-- Supplied records --
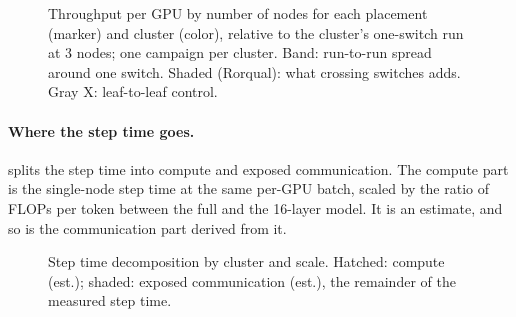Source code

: \begin{figure}[h]
  \centering{}
  \caption{Throughput per GPU by number of nodes for each placement (marker) and cluster (color), relative to
    the cluster's one-switch run at 3 nodes; one campaign per cluster. Band: run-to-run spread around one
    switch. Shaded (Rorqual): what crossing switches adds. Gray X: leaf-to-leaf control.
    }
  \label{fig:placement-scaling}
\end{figure}


\paragraph{Where the step time goes.}  splits the step time into compute and exposed
communication. The compute part is the single-node step time at the same per-GPU batch, scaled by the
ratio of FLOPs per token between the full and the 16-layer model. It is an estimate, and so is the
communication part derived from it.

\begin{figure}[h]
  \centering{}
  \caption{Step time decomposition by cluster and scale. Hatched: compute (est.); shaded: exposed
    communication (est.), the remainder of the measured step time. }
  \label{fig:decomposition}
\end{figure}

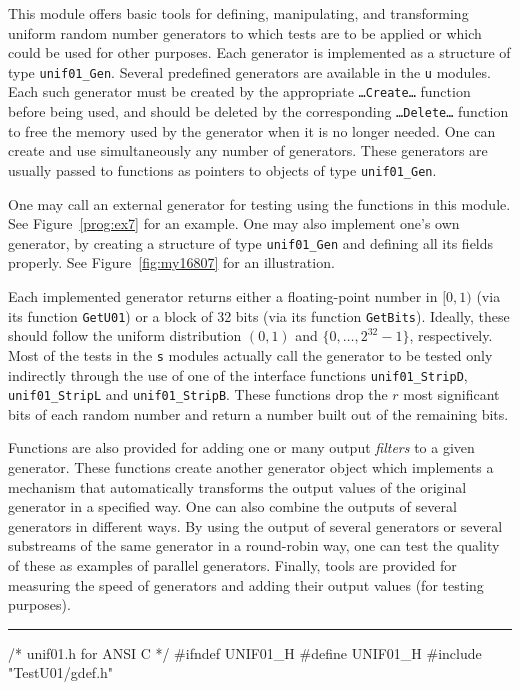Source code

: 
This module offers basic tools for defining, manipulating, and
transforming uniform random number generators to which tests are 
to be applied or which could be used for other purposes.
Each generator is implemented as a
structure of type {\tt unif01\_Gen}. 
Several predefined generators are available in the {\tt u} modules.
Each such generator must be created by the appropriate 
{\tt \ldots Create\ldots} function before being used, and should
be deleted by the corresponding {\tt \ldots Delete\ldots} function
to free the memory used by the generator when it is no longer needed.
One can create and use simultaneously any number of generators. 
These generators are usually passed to functions as pointers to
objects of type {\tt unif01\_Gen}.

One may call an external generator for testing using the functions in
this module. See Figure~\ref{prog:ex7} for an example.
One may also implement one's own generator, by creating a structure of 
type {\tt unif01\_Gen} and defining all its fields properly.
See Figure~\ref{fig:my16807} for an illustration.

Each implemented generator returns either a floating-point 
number in $[0, 1)$ (via its function {\tt GetU01}) 
or a block of 32 bits (via its function {\tt GetBits}).
Ideally, these should follow the uniform distribution $(0,1)$
and $\{0,\dots,2^{32}-1\}$, respectively.
Most of the tests in the {\tt s} modules actually call the generator
to be tested only indirectly through the use of one of the interface 
functions {\tt unif01\_StripD},
 {\tt unif01\_StripL} and  {\tt unif01\_StripB}.
These functions drop the $r$ most significant bits of each random number 
and return a number built out of the remaining bits.

Functions are also provided for adding one or many output {\em filters\/} 
to a given generator. These functions create another generator
object which implements a mechanism that automatically
transforms the output values of the original generator in a specified way.
One can also combine the outputs of several generators in different ways.
By using the output of several generators or several substreams of the
same generator in a round-robin way, one can test the quality of these as 
examples of parallel generators.
Finally, tools are provided for measuring the speed of generators
and adding their output values (for testing purposes).



\bigskip\hrule
\code\hide
/*  unif01.h  for ANSI C  */
#ifndef UNIF01_H
#define UNIF01_H
\endhide
#include "TestU01/gdef.h"
\endcode


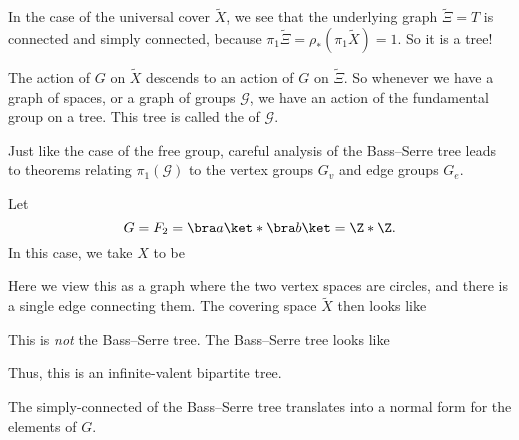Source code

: \documentclass[a4paper]{article}
\begin{document}
In the case of the universal cover $\tilde{X}$, we see that the underlying graph $\tilde{\Xi} = T$ is connected and simply connected, because $\pi_1 \tilde{\Xi} = \rho_*(\pi_1 \tilde{X}) = 1$. So it is a tree!

The action of $G$ on $\tilde{X}$ descends to an action of $G$ on $\tilde{\Xi}$. So whenever we have a graph of spaces, or a graph of groups $\mathcal{G}$, we have an action of the fundamental group on a tree. This tree is called the  of $\mathcal{G}$.

Just like the case of the free group, careful analysis of the Bass--Serre tree leads to theorems relating $\pi_1(\mathcal{G})$ to the vertex groups $G_v$ and edge groups $G_e$.

\begin{eg}
  Let
  \[
    G = F_2 = \bra a\ket * \bra b\ket = \Z * \Z.
  \]
  In this case, we take $X$ to be

  \begin{center}
  \end{center}
  Here we view this as a graph where the two vertex spaces are circles, and there is a single edge connecting them. The covering space $\tilde{X}$ then looks like
  \begin{center}
  \end{center}
  This is \emph{not} the Bass--Serre tree. The Bass--Serre tree looks like %

  Thus, this is an infinite-valent bipartite tree.
\end{eg}

The simply-connected of the Bass--Serre tree translates into a normal form for the elements of $G$.
\end{document}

-- Prompt --
Your copy should match every entry above exactly and contain no pictures.

-- Answer area --
Source code

: \begin{figure}[h]
  \centering{}
  \caption{Throughput per GPU by number of nodes for each placement (marker) and cluster (color), relative to
    the cluster's one-switch run at 3 nodes; one campaign per cluster. Band: run-to-run spread around one
    switch. Shaded (Rorqual): what crossing switches adds. Gray X: leaf-to-leaf control.
    }
  \label{fig:placement-scaling}
\end{figure}


\paragraph{Where the step time goes.}  splits the step time into compute and exposed
communication. The compute part is the single-node step time at the same per-GPU batch, scaled by the
ratio of FLOPs per token between the full and the 16-layer model. It is an estimate, and so is the
communication part derived from it.

\begin{figure}[h]
  \centering{}
  \caption{Step time decomposition by cluster and scale. Hatched: compute (est.); shaded: exposed
    communication (est.), the remainder of the measured step time. }
  \label{fig:decomposition}
\end{figure}

Source code

: 
This module offers basic tools for defining, manipulating, and
transforming uniform random number generators to which tests are 
to be applied or which could be used for other purposes.
Each generator is implemented as a
structure of type {\tt unif01\_Gen}. 
Several predefined generators are available in the {\tt u} modules.
Each such generator must be created by the appropriate 
{\tt \ldots Create\ldots} function before being used, and should
be deleted by the corresponding {\tt \ldots Delete\ldots} function
to free the memory used by the generator when it is no longer needed.
One can create and use simultaneously any number of generators. 
These generators are usually passed to functions as pointers to
objects of type {\tt unif01\_Gen}.

One may call an external generator for testing using the functions in
this module. See Figure~\ref{prog:ex7} for an example.
One may also implement one's own generator, by creating a structure of 
type {\tt unif01\_Gen} and defining all its fields properly.
See Figure~\ref{fig:my16807} for an illustration.

Each implemented generator returns either a floating-point 
number in $[0, 1)$ (via its function {\tt GetU01}) 
or a block of 32 bits (via its function {\tt GetBits}).
Ideally, these should follow the uniform distribution $(0,1)$
and $\{0,\dots,2^{32}-1\}$, respectively.
Most of the tests in the {\tt s} modules actually call the generator
to be tested only indirectly through the use of one of the interface 
functions {\tt unif01\_StripD},
 {\tt unif01\_StripL} and  {\tt unif01\_StripB}.
These functions drop the $r$ most significant bits of each random number 
and return a number built out of the remaining bits.

Functions are also provided for adding one or many output {\em filters\/} 
to a given generator. These functions create another generator
object which implements a mechanism that automatically
transforms the output values of the original generator in a specified way.
One can also combine the outputs of several generators in different ways.
By using the output of several generators or several substreams of the
same generator in a round-robin way, one can test the quality of these as 
examples of parallel generators.
Finally, tools are provided for measuring the speed of generators
and adding their output values (for testing purposes).



\bigskip\hrule
\code\hide
/*  unif01.h  for ANSI C  */
#ifndef UNIF01_H
#define UNIF01_H
\endhide
#include "TestU01/gdef.h"
\endcode


Source code

: \documentclass[a4paper]{article}
\begin{document}
In the case of the universal cover $\tilde{X}$, we see that the underlying graph $\tilde{\Xi} = T$ is connected and simply connected, because $\pi_1 \tilde{\Xi} = \rho_*(\pi_1 \tilde{X}) = 1$. So it is a tree!

The action of $G$ on $\tilde{X}$ descends to an action of $G$ on $\tilde{\Xi}$. So whenever we have a graph of spaces, or a graph of groups $\mathcal{G}$, we have an action of the fundamental group on a tree. This tree is called the  of $\mathcal{G}$.

Just like the case of the free group, careful analysis of the Bass--Serre tree leads to theorems relating $\pi_1(\mathcal{G})$ to the vertex groups $G_v$ and edge groups $G_e$.

\begin{eg}
  Let
  \[
    G = F_2 = \bra a\ket * \bra b\ket = \Z * \Z.
  \]
  In this case, we take $X$ to be

  \begin{center}
  \end{center}
  Here we view this as a graph where the two vertex spaces are circles, and there is a single edge connecting them. The covering space $\tilde{X}$ then looks like
  \begin{center}
  \end{center}
  This is \emph{not} the Bass--Serre tree. The Bass--Serre tree looks like %

  Thus, this is an infinite-valent bipartite tree.
\end{eg}

The simply-connected of the Bass--Serre tree translates into a normal form for the elements of $G$.
\end{document}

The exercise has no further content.